Biotech Dendreon files for Chapter 11 to restructure massive debts
Dendreon said late Sunday it has filed for bankruptcy protection as part of a plan to restructure $620 million in debt, a move likely to effectively wipe out the value of its common stock.
By Seattle Times business staff
Dendreon said it has filed for bankruptcy protection as part of a plan to restructure $620 million in debt, a move likely to effectively wipe out the value of its common stock.
The biotechnology company, once Seattle’s largest, filed a voluntary Chapter 11 bankruptcy petition Monday in Delaware.
Dendreon, which pioneered a therapy for treating prostate cancer with boosted cells from a patients own immune system, said the plan should allow continued operations and the ongoing commercial availability of its Provenge treatment.
The company said noteholders representing about 84 percent of the debt have agreed to let it pursue a stand-alone recapitalization or a sale of the company or its assets in Chapter 11.
A transaction that would leave common stockholders with little value for their shares has been expected since August, when the company acknowledged for the first time the significant risk that it could not pay the debt.
The convertible debt notes were issued when Dendreon’s stock traded at more than $50 a share; last week the stock was below $1, meaning there was no chance the noteholders would want to turn their debt into equity at the originally specified price.

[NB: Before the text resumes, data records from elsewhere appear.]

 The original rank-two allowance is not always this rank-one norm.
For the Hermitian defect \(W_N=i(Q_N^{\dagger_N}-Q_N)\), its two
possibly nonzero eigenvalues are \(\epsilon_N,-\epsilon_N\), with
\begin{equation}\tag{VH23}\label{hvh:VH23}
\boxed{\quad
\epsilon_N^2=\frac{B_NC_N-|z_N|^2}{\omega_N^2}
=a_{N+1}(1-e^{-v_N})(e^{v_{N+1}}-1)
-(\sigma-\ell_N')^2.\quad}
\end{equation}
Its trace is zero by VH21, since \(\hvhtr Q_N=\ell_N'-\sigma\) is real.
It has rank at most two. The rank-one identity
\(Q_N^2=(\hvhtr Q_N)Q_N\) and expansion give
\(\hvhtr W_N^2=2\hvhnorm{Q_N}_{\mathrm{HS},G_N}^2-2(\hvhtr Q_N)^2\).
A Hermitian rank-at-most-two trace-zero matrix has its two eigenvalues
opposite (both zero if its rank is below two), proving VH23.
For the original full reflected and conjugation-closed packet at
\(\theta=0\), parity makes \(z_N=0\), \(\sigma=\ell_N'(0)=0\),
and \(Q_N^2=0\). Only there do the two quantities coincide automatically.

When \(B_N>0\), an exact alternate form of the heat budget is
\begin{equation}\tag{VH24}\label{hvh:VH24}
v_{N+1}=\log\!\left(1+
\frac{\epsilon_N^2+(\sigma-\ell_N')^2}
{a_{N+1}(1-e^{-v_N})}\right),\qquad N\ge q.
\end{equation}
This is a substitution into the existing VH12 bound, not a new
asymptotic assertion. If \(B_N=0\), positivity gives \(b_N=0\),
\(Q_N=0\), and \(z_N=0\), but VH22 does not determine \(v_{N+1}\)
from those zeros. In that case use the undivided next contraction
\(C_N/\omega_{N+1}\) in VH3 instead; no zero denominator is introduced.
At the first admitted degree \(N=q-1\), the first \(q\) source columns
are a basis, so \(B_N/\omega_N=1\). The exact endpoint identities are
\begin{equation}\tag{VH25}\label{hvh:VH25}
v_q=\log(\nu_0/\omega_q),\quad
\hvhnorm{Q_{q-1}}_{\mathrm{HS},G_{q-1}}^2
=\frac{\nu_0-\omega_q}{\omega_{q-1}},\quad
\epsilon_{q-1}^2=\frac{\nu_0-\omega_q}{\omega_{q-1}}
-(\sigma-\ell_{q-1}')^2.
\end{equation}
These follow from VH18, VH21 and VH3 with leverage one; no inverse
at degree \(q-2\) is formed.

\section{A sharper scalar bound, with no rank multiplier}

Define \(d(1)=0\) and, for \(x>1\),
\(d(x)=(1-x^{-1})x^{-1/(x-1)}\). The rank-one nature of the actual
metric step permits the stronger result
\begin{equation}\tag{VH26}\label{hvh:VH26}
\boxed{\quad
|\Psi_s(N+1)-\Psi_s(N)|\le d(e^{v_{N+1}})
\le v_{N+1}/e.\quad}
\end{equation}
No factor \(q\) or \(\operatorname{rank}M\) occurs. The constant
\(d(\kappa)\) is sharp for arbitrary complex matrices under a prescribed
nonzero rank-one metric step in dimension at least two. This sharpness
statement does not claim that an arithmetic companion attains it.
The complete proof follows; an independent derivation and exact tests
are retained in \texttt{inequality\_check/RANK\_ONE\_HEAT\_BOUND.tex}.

”We are confident that this process will allow Provenge to remain commercially available to the patients and providers who have come to rely on this revolutionary personalized cancer immunotherapy,” said Dendreon president and CEO Thomas Amick. “We are pleased to have the support of a substantial majority of our Senior Noteholders through this restructuring and sale process. We thank our employees for their continued hard work and dedication and for their commitment to help deliver Provenge to patients who are in need of immunotherapy.”
The company said it has about $100 million in cash and investments to support operations through the bankruptcy process, so it does not expect to raise any additional money until the restructuring is worked out.
Dendreon was Seattle’s biggest independent biotechnology company a few years ago, with hundreds of employees in a downtown headquarters and hundreds more at three cell-processing centers around the country.
But sales of Provenge, though they rose quickly, never reached the heights projected by company executives because rival treatments also arrived on the market.